[Source texts of formatted documents]
=-=-=-=-=

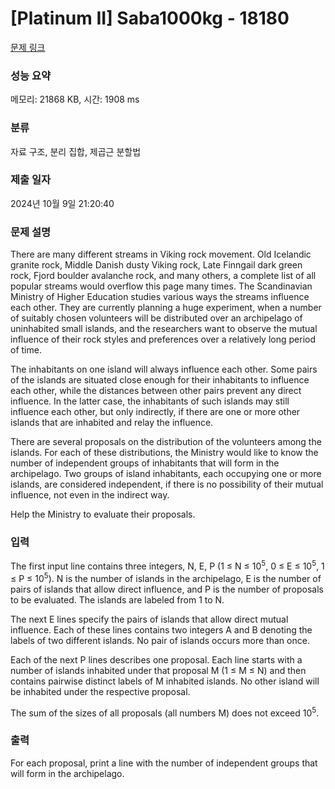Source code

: # [Platinum II] Saba1000kg - 18180 

[문제 링크](https://www.acmicpc.net/problem/18180) 

### 성능 요약

메모리: 21868 KB, 시간: 1908 ms

### 분류

자료 구조, 분리 집합, 제곱근 분할법

### 제출 일자

2024년 10월 9일 21:20:40

### 문제 설명

<p>There are many different streams in Viking rock movement. Old Icelandic granite rock, Middle Danish dusty Viking rock, Late Finngail dark green rock, Fjord boulder avalanche rock, and many others, a complete list of all popular streams would overflow this page many times. The Scandinavian Ministry of Higher Education studies various ways the streams influence each other. They are currently planning a huge experiment, when a number of suitably chosen volunteers will be distributed over an archipelago of uninhabited small islands, and the researchers want to observe the mutual influence of their rock styles and preferences over a relatively long period of time.</p>

<p>The inhabitants on one island will always influence each other. Some pairs of the islands are situated close enough for their inhabitants to influence each other, while the distances between other pairs prevent any direct influence. In the latter case, the inhabitants of such islands may still influence each other, but only indirectly, if there are one or more other islands that are inhabited and relay the influence.</p>

<p>There are several proposals on the distribution of the volunteers among the islands. For each of these distributions, the Ministry would like to know the number of independent groups of inhabitants that will form in the archipelago. Two groups of island inhabitants, each occupying one or more islands, are considered independent, if there is no possibility of their mutual influence, not even in the indirect way.</p>

<p>Help the Ministry to evaluate their proposals.</p>

### 입력 

 <p>The first input line contains three integers, N, E, P (1 ≤ N ≤ 10<sup>5</sup>, 0 ≤ E ≤ 10<sup>5</sup>, 1 ≤ P ≤ 10<sup>5</sup>). N is the number of islands in the archipelago, E is the number of pairs of islands that allow direct influence, and P is the number of proposals to be evaluated. The islands are labeled from 1 to N.</p>

<p>The next E lines specify the pairs of islands that allow direct mutual influence. Each of these lines contains two integers A and B denoting the labels of two different islands. No pair of islands occurs more than once.</p>

<p>Each of the next P lines describes one proposal. Each line starts with a number of islands inhabited under that proposal M (1 ≤ M ≤ N) and then contains pairwise distinct labels of M inhabited islands. No other island will be inhabited under the respective proposal.</p>

<p>The sum of the sizes of all proposals (all numbers M) does not exceed 10<sup>5</sup>.</p>

### 출력 

 <p>For each proposal, print a line with the number of independent groups that will form in the archipelago.</p>

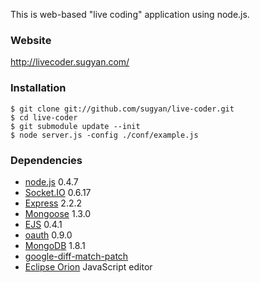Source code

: This is web-based "live coding" application using node.js.

### Website
http://livecoder.sugyan.com/

### Installation
    $ git clone git://github.com/sugyan/live-coder.git
    $ cd live-coder
    $ git submodule update --init
    $ node server.js -config ./conf/example.js

### Dependencies
- [node.js](http://nodejs.org/) 0.4.7
 - [Socket.IO](http://socket.io/) 0.6.17
 - [Express](http://expressjs.com/) 2.2.2
 - [Mongoose](http://mongoosejs.com/) 1.3.0
 - [EJS](http://embeddedjs.com/) 0.4.1
 - [oauth](https://github.com/ciaranj/node-oauth) 0.9.0
- [MongoDB](http://www.mongodb.org/) 1.8.1
- [google-diff-match-patch](http://code.google.com/p/google-diff-match-patch/)
- [Eclipse Orion](http://wiki.eclipse.org/Orion) JavaScript editor
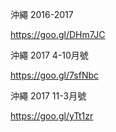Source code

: 沖繩 2016-2017

https://goo.gl/DHm7JC

沖繩 2017 4-10月號

https://goo.gl/7sfNbc

沖繩 2017 11-3月號

https://goo.gl/yTt1zr
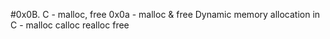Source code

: #0x0B. C - malloc, free
0x0a - malloc & free 
Dynamic memory allocation in C - malloc calloc realloc free
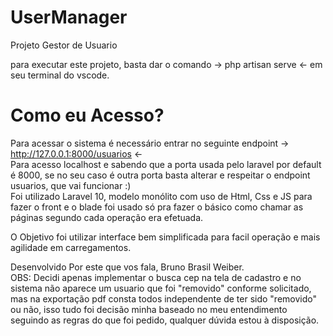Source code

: # UserManager
 Projeto Gestor de Usuario

 para executar este projeto, basta dar o comando -> php artisan serve <- em seu terminal do vscode.


# Como eu Acesso?

Para acessar o sistema é necessário entrar no seguinte endpoint -> http://127.0.0.1:8000/usuarios <- 
<br>
Para acesso localhost e sabendo que a porta usada pelo laravel por default é 8000, se no seu caso é outra porta basta alterar e respeitar o endpoint usuarios, que vai funcionar :)
<br>
Foi utilizado Laravel 10, modelo monólito com uso de Html, Css e JS para fazer o front e o blade foi usado só pra fazer o básico como chamar as páginas segundo cada operação era efetuada.

O Objetivo foi utilizar interface bem simplificada para facil operação e mais agilidade em carregamentos.

Desenvolvido Por este que vos fala, Bruno Brasil Weiber.
<br>
OBS: Decidi apenas implementar o busca cep na tela de cadastro e no sistema não aparece um usuario que foi "removido" conforme solicitado, mas na exportação pdf consta todos independente de ter sido "removido" ou não, isso tudo foi decisão minha baseado no meu entendimento seguindo as regras do que foi pedido, qualquer dúvida estou à disposição.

=-=-=-=-=

* _DESCRIPTION OF THE TASK_:
Answer with a single number: the count of lines in the records that contain "sistema".

* _SOLUTION FOR THIS EXERCISE_:
2